• Your instructions:
Pull every line from the records that has the word "textsf" in it.

Stored data

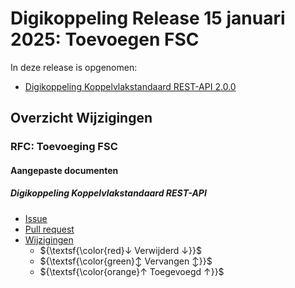 # Digikoppeling Release 15 januari 2025: Toevoegen FSC



In deze release is opgenomen:

* [Digikoppeling Koppelvlakstandaard REST-API 2.0.0](https://gitdocumentatie.logius.nl/publicatie/dk/restapi/)

## Overzicht Wijzigingen

### RFC: Toevoeging FSC



#### Aangepaste documenten

##### Digikoppeling Koppelvlakstandaard REST-API

- [Issue](https://github.com/Logius-standaarden/Digikoppeling-Koppelvlakstandaard-REST-API/issues/26)
- [Pull request](https://github.com/Logius-standaarden/Digikoppeling-Koppelvlakstandaard-REST-API/pull/29)
- [Wijzigingen](https://services.w3.org/htmldiff?doc1=https%3A%2F%2Fgitdocumentatie.logius.nl%2Fpublicatie%2Fdk%2Frestapi%2F1.1.1%2F&doc2=https%3A%2F%2Fgitdocumentatie.logius.nl%2Fpublicatie%2Fdk%2Frestapi%2Ffsc202411%2F)
  - ${\textsf{\color{red}↓ Verwijderd ↓}}$
  - ${\textsf{\color{green}↕ Vervangen ↕}}$
  - ${\textsf{\color{orange}↑ Toegevoegd ↑}}$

• Reply to the exercise:
  - ${\textsf{\color{red}↓ Verwijderd ↓}}$
  - ${\textsf{\color{green}↕ Vervangen ↕}}$
  - ${\textsf{\color{orange}↑ Toegevoegd ↑}}$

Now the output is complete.